# Dewey Beach Herf on the Porch thread ver.2



## 68TriShield (May 15, 2006)

Diesel Kinevel and I will be at the beach house 7/11 till 7/18.

If any B-SOTL's are interested in visiting us for a mini herf,please speak up here.
Pics from last summer...


----------



## Danbreeze (Jun 27, 2006)

Count me in!


----------



## 68TriShield (May 15, 2006)

Danbreeze said:


> Count me in!


Excellent!


----------



## Guest (Jun 10, 2008)

Is this in August? I thought it was July?


----------



## 68TriShield (May 15, 2006)

cabinetsticker said:


> Is this in August? I thought it was July?


mybad...it is. Sorry Eric


----------



## Guest (Jun 10, 2008)

68TriShield said:


> mybad...it is. Sorry Eric


Damn! Thought I could make it.


----------



## 68TriShield (May 15, 2006)

cabinetsticker said:


> Damn! Thought I could make it.


It makes me sad too Amigo...


----------



## bonggoy (Mar 9, 2006)

Hmmm ... where is the beach house?


----------



## 68TriShield (May 15, 2006)

bonggoy said:


> Hmmm ... where is the beach house?


In Dewey Be. Delaware. On Jersey Street.

Next to Rehoboth Be.


----------



## vstrommark (Oct 25, 2007)

Hey Dave,

Is that the same Dewey Beach that has the huge greyhound event every year? Got a Dewey Beach t-short around here some place. :tu


----------



## 68TriShield (May 15, 2006)

vstrommark said:


> Hey Dave,
> 
> Is that the same Dewey Beach that has the huge greyhound event every year? Got a Dewey Beach t-short around here some place. :tu


I don't know Mark,could be.Whats a t-short btw?


----------



## RedBaron (Nov 25, 2005)

I love that pic, I totally look like I am smoking a blunt! :r


----------



## 68TriShield (May 15, 2006)

RedBaron said:


> I love that pic, I totally look like I am smoking a blunt! :r


Keep it on the downlow ok?

:w


----------



## 4thtry (Feb 24, 2008)

I've been frequenting Bethany Beach for years now. Family has a beach house down there.....GREAT area. 

Dewey is great too...super relaxing as opposed to crappy Ocean City.


----------



## stevieray (Sep 28, 2006)

I do believe I will be taking the ferry over.........


----------



## newcigarz (Feb 11, 2007)

RedBaron said:


> I love that pic, I totally look like I am smoking a blunt! :r


I think I chopped that pic last year. Let me look. :ss

EDIT: Found it :r


----------



## DriftyGypsy (May 24, 2006)

vstrommark said:


> Hey Dave,
> 
> Is that the same Dewey Beach that has the huge greyhound event every year? Got a Dewey Beach t-short around here some place. :tu


Yes it is... although I have heard the event is not as good as it used to be...
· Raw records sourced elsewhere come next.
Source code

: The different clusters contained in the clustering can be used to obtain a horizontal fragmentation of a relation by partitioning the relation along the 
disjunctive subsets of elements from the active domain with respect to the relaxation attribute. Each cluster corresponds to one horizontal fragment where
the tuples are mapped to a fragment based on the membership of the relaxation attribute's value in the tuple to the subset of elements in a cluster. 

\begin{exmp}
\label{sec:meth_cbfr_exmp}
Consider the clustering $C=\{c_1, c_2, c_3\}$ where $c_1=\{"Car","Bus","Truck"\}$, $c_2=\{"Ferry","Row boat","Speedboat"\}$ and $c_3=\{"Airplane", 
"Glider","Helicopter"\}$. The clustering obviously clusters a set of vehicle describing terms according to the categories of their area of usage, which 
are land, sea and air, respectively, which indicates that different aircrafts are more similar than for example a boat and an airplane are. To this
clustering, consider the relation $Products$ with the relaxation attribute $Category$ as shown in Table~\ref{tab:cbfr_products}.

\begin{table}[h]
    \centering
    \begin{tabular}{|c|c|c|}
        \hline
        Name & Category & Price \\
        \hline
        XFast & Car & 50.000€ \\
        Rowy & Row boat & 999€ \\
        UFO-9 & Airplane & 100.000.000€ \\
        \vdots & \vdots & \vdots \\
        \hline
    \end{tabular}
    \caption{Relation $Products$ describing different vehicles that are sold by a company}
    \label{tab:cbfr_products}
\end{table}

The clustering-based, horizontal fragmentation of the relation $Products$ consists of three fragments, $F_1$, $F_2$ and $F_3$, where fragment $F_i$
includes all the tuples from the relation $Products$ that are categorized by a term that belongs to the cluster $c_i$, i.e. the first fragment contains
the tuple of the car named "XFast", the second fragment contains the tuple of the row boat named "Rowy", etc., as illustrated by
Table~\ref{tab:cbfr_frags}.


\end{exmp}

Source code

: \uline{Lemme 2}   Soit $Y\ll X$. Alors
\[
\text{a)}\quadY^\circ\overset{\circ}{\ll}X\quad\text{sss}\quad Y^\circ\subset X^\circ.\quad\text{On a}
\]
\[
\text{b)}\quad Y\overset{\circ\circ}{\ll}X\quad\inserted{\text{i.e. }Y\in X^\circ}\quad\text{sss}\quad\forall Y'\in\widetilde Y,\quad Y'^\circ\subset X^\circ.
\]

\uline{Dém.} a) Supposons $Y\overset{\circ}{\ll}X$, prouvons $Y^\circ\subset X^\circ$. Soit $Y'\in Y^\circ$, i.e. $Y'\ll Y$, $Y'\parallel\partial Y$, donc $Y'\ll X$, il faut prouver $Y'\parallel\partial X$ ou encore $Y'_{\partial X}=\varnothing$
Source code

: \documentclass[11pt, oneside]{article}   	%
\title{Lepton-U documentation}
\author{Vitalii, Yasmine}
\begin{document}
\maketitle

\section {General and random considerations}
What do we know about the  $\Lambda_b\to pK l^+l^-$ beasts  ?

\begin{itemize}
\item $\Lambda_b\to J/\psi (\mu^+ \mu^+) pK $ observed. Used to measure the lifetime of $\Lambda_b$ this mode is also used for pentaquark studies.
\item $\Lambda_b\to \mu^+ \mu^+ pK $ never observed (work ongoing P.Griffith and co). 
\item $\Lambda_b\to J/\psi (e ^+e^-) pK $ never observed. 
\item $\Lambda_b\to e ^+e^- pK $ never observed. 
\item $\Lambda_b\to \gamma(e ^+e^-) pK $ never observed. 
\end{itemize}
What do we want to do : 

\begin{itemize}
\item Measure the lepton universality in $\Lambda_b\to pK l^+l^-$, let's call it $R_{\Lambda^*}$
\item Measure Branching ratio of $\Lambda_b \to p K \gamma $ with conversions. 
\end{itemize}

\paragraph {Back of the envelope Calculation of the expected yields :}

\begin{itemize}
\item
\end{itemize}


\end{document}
I may be able to make it one day... although that is a a haul for a day trip.


----------



## smokin' machinist (Sep 23, 2006)

I will be in Va Beach that week.


----------



## vstrommark (Oct 25, 2007)

DriftyGypsy said:


> Yes it is... although I have heard the event is not as good as it used to be...
> 
> I may be able to make it one day... although that is a a haul for a day trip.


Thanks, DG! I have never been, but got a shirt via a fundraiser for them from carpe canum.


----------



## 68TriShield (May 15, 2006)




----------



## Seanohue (Oct 2, 2006)

Sweet, that's the same week I'll be in OC! I'll definitely be giving you a ring!


----------



## Stog-a-Boy (Jul 13, 2006)

I could show up. :tu


----------



## 68TriShield (May 15, 2006)

...


----------



## 68TriShield (May 15, 2006)




----------



## 68TriShield (May 15, 2006)

Heading down Friday


----------



## n3uka (Nov 13, 2006)

I might be able to come down for a couple hours on Wed or Thurs if the option is open and I can figure what to do with the dogs.:w


----------



## 68TriShield (May 15, 2006)

n3uka said:


> I might be able to come down for a couple hours on Wed or Thurs if the option is open and I can figure what to do with the dogs.:w


Of course Dave  You have my cell.


----------



## Seanohue (Oct 2, 2006)

Seanohue said:


> Sweet, that's the same week I'll be in OC! I'll definitely be giving you a ring!


Bah, stupid me remembered that I am going the following week. Hopefully some other time Dave....


----------



## vstrommark (Oct 25, 2007)

68TriShield said:


> Heading down Friday


I've been mostly out of touch, but is Mack going with you? Hope he's doing great and better every day!


----------



## 68TriShield (May 15, 2006)

vstrommark said:


> I've been mostly out of touch, but is Mack going with you? Hope he's doing great and better every day!


We'd have stayed home with him if he wasn't Mark.He is doing better every day :tu


----------



## JPH (Jun 30, 2006)

I'll be there the 11th at night through the weekend... I'll call you tomorrow Dave.


----------



## 68TriShield (May 15, 2006)

JPH said:


> I'll be there the 11th at night through the weekend... I'll call you tomorrow Dave.


I wish this could have happened Preston 

I have a couple Pictures of the east coast crew that showed up.Thanks for coming guys,I always enjoy hanging and herfing 
Here's JustinPhilly checking with his booky with Zachs better half in the shot too..








Cubatobaco/Ray cooling off after throwing a Nerf football for about a minute 

and the infamous RedBaron chilling out with a nice cigar


----------



## RedBaron (Nov 25, 2005)

I look like an extra from "To catch a predator"! lol Christ, I really gotta clean myself up. Being married, I really let myself go. :hn



Thanks a million for having us Dave & Fam. It was a great time!


----------